Task requirements - Copy all the entries below exactly, but not the pictures.

Data records -
►

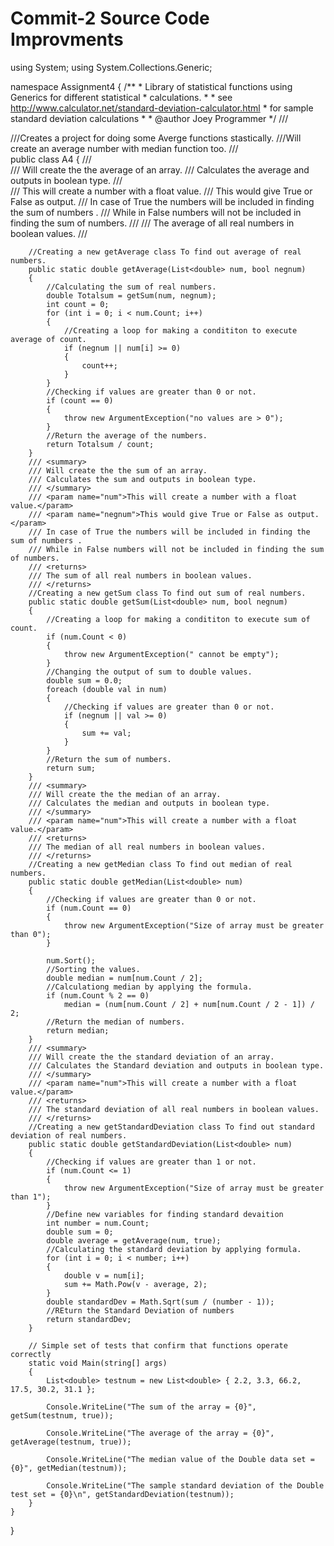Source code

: # Commit-2 Source Code Improvments 
using System;
using System.Collections.Generic;

namespace Assignment4
{
    /**
     * Library of statistical functions using Generics for different statistical
     * calculations.
     * 
     * see http://www.calculator.net/standard-deviation-calculator.html
     * for sample standard deviation calculations
     *
     * @author Joey Programmer
     */
     ///<summary>
     ///Creates a project for doing some Averge functions stastically.
     ///Will create an average number with median function too.
     /// </summary>
    public class A4
    {
        /// <summary>
        /// Will create the the average of an array.
        /// Calculates the average and outputs in boolean type.
        /// </summary>
        /// <param name="num">This will create a number with a float value.</param>
        /// <param name="negnum">This would give True or False as output.</param>
        /// In case of True the numbers will be included in finding the sum of numbers .
        /// While in False numbers will not be included in finding the sum of numbers.
        /// <returns>
        /// The average of all real numbers in boolean values.
        /// </returns>

        //Creating a new getAverage class To find out average of real numbers.
        public static double getAverage(List<double> num, bool negnum)
        {
            //Calculating the sum of real numbers.
            double Totalsum = getSum(num, negnum);
            int count = 0;
            for (int i = 0; i < num.Count; i++)
            {
                //Creating a loop for making a condititon to execute average of count.
                if (negnum || num[i] >= 0)
                {
                    count++;
                }
            }
            //Checking if values are greater than 0 or not.
            if (count == 0)
            {
                throw new ArgumentException("no values are > 0");
            }
            //Return the average of the numbers.
            return Totalsum / count;
        }
        /// <summary>
        /// Will create the the sum of an array.
        /// Calculates the sum and outputs in boolean type.
        /// </summary>
        /// <param name="num">This will create a number with a float value.</param>
        /// <param name="negnum">This would give True or False as output.</param>
        /// In case of True the numbers will be included in finding the sum of numbers .
        /// While in False numbers will not be included in finding the sum of numbers.
        /// <returns>
        /// The sum of all real numbers in boolean values.
        /// </returns>
        //Creating a new getSum class To find out sum of real numbers.
        public static double getSum(List<double> num, bool negnum)
        {
            //Creating a loop for making a condititon to execute sum of count.
            if (num.Count < 0)
            {
                throw new ArgumentException(" cannot be empty");
            }
            //Changing the output of sum to double values.
            double sum = 0.0;
            foreach (double val in num)
            {
                //Checking if values are greater than 0 or not.
                if (negnum || val >= 0)
                {
                    sum += val;
                }
            }
            //Return the sum of numbers.
            return sum;
        }
        /// <summary>
        /// Will create the the median of an array.
        /// Calculates the median and outputs in boolean type.
        /// </summary>
        /// <param name="num">This will create a number with a float value.</param>
        /// <returns>
        /// The median of all real numbers in boolean values.
        /// </returns>
        //Creating a new getMedian class To find out median of real numbers.
        public static double getMedian(List<double> num)
        {
            //Checking if values are greater than 0 or not.
            if (num.Count == 0)
            {
                throw new ArgumentException("Size of array must be greater than 0");
            }

            num.Sort();
            //Sorting the values.
            double median = num[num.Count / 2];
            //Calculationg median by applying the formula.
            if (num.Count % 2 == 0)
                median = (num[num.Count / 2] + num[num.Count / 2 - 1]) / 2;
            //Return the median of numbers.
            return median;
        }
        /// <summary>
        /// Will create the the standard deviation of an array.
        /// Calculates the Standard deviation and outputs in boolean type.
        /// </summary>
        /// <param name="num">This will create a number with a float value.</param>
        /// <returns>
        /// The standard deviation of all real numbers in boolean values.
        /// </returns>
        //Creating a new getStandardDeviation class To find out standard deviation of real numbers.
        public static double getStandardDeviation(List<double> num)
        {
            //Checking if values are greater than 1 or not.
            if (num.Count <= 1)
            {
                throw new ArgumentException("Size of array must be greater than 1");
            }
            //Define new variables for finding standard devaition
            int number = num.Count;
            double sum = 0;
            double average = getAverage(num, true);
            //Calculating the standard deviation by applying formula.
            for (int i = 0; i < number; i++)
            {
                double v = num[i];
                sum += Math.Pow(v - average, 2);
            }
            double standardDev = Math.Sqrt(sum / (number - 1));
            //REturn the Standard Deviation of numbers
            return standardDev;
        }

        // Simple set of tests that confirm that functions operate correctly
        static void Main(string[] args)
        {
            List<double> testnum = new List<double> { 2.2, 3.3, 66.2, 17.5, 30.2, 31.1 };

            Console.WriteLine("The sum of the array = {0}", getSum(testnum, true));

            Console.WriteLine("The average of the array = {0}", getAverage(testnum, true));

            Console.WriteLine("The median value of the Double data set = {0}", getMedian(testnum));

            Console.WriteLine("The sample standard deviation of the Double test set = {0}\n", getStandardDeviation(testnum));
        }
    }
}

◄

Reply to the task -
Source code

: # Commit-2 Source Code Improvments 
using System;
using System.Collections.Generic;

namespace Assignment4
{
    /**
     * Library of statistical functions using Generics for different statistical
     * calculations.
     * 
     * see http://www.calculator.net/standard-deviation-calculator.html
     * for sample standard deviation calculations
     *
     * @author Joey Programmer
     */
     ///<summary>
     ///Creates a project for doing some Averge functions stastically.
     ///Will create an average number with median function too.
     /// </summary>
    public class A4
    {
        /// <summary>
        /// Will create the the average of an array.
        /// Calculates the average and outputs in boolean type.
        /// </summary>
        /// <param name="num">This will create a number with a float value.</param>
        /// <param name="negnum">This would give True or False as output.</param>
        /// In case of True the numbers will be included in finding the sum of numbers .
        /// While in False numbers will not be included in finding the sum of numbers.
        /// <returns>
        /// The average of all real numbers in boolean values.
        /// </returns>

        //Creating a new getAverage class To find out average of real numbers.
        public static double getAverage(List<double> num, bool negnum)
        {
            //Calculating the sum of real numbers.
            double Totalsum = getSum(num, negnum);
            int count = 0;
            for (int i = 0; i < num.Count; i++)
            {
                //Creating a loop for making a condititon to execute average of count.
                if (negnum || num[i] >= 0)
                {
                    count++;
                }
            }
            //Checking if values are greater than 0 or not.
            if (count == 0)
            {
                throw new ArgumentException("no values are > 0");
            }
            //Return the average of the numbers.
            return Totalsum / count;
        }
        /// <summary>
        /// Will create the the sum of an array.
        /// Calculates the sum and outputs in boolean type.
        /// </summary>
        /// <param name="num">This will create a number with a float value.</param>
        /// <param name="negnum">This would give True or False as output.</param>
        /// In case of True the numbers will be included in finding the sum of numbers .
        /// While in False numbers will not be included in finding the sum of numbers.
        /// <returns>
        /// The sum of all real numbers in boolean values.
        /// </returns>
        //Creating a new getSum class To find out sum of real numbers.
        public static double getSum(List<double> num, bool negnum)
        {
            //Creating a loop for making a condititon to execute sum of count.
            if (num.Count < 0)
            {
                throw new ArgumentException(" cannot be empty");
            }
            //Changing the output of sum to double values.
            double sum = 0.0;
            foreach (double val in num)
            {
                //Checking if values are greater than 0 or not.
                if (negnum || val >= 0)
                {
                    sum += val;
                }
            }
            //Return the sum of numbers.
            return sum;
        }
        /// <summary>
        /// Will create the the median of an array.
        /// Calculates the median and outputs in boolean type.
        /// </summary>
        /// <param name="num">This will create a number with a float value.</param>
        /// <returns>
        /// The median of all real numbers in boolean values.
        /// </returns>
        //Creating a new getMedian class To find out median of real numbers.
        public static double getMedian(List<double> num)
        {
            //Checking if values are greater than 0 or not.
            if (num.Count == 0)
            {
                throw new ArgumentException("Size of array must be greater than 0");
            }

            num.Sort();
            //Sorting the values.
            double median = num[num.Count / 2];
            //Calculationg median by applying the formula.
            if (num.Count % 2 == 0)
                median = (num[num.Count / 2] + num[num.Count / 2 - 1]) / 2;
            //Return the median of numbers.
            return median;
        }
        /// <summary>
        /// Will create the the standard deviation of an array.
        /// Calculates the Standard deviation and outputs in boolean type.
        /// </summary>
        /// <param name="num">This will create a number with a float value.</param>
        /// <returns>
        /// The standard deviation of all real numbers in boolean values.
        /// </returns>
        //Creating a new getStandardDeviation class To find out standard deviation of real numbers.
        public static double getStandardDeviation(List<double> num)
        {
            //Checking if values are greater than 1 or not.
            if (num.Count <= 1)
            {
                throw new ArgumentException("Size of array must be greater than 1");
            }
            //Define new variables for finding standard devaition
            int number = num.Count;
            double sum = 0;
            double average = getAverage(num, true);
            //Calculating the standard deviation by applying formula.
            for (int i = 0; i < number; i++)
            {
                double v = num[i];
                sum += Math.Pow(v - average, 2);
            }
            double standardDev = Math.Sqrt(sum / (number - 1));
            //REturn the Standard Deviation of numbers
            return standardDev;
        }

        // Simple set of tests that confirm that functions operate correctly
        static void Main(string[] args)
        {
            List<double> testnum = new List<double> { 2.2, 3.3, 66.2, 17.5, 30.2, 31.1 };

            Console.WriteLine("The sum of the array = {0}", getSum(testnum, true));

            Console.WriteLine("The average of the array = {0}", getAverage(testnum, true));

            Console.WriteLine("The median value of the Double data set = {0}", getMedian(testnum));

            Console.WriteLine("The sample standard deviation of the Double test set = {0}\n", getStandardDeviation(testnum));
        }
    }
}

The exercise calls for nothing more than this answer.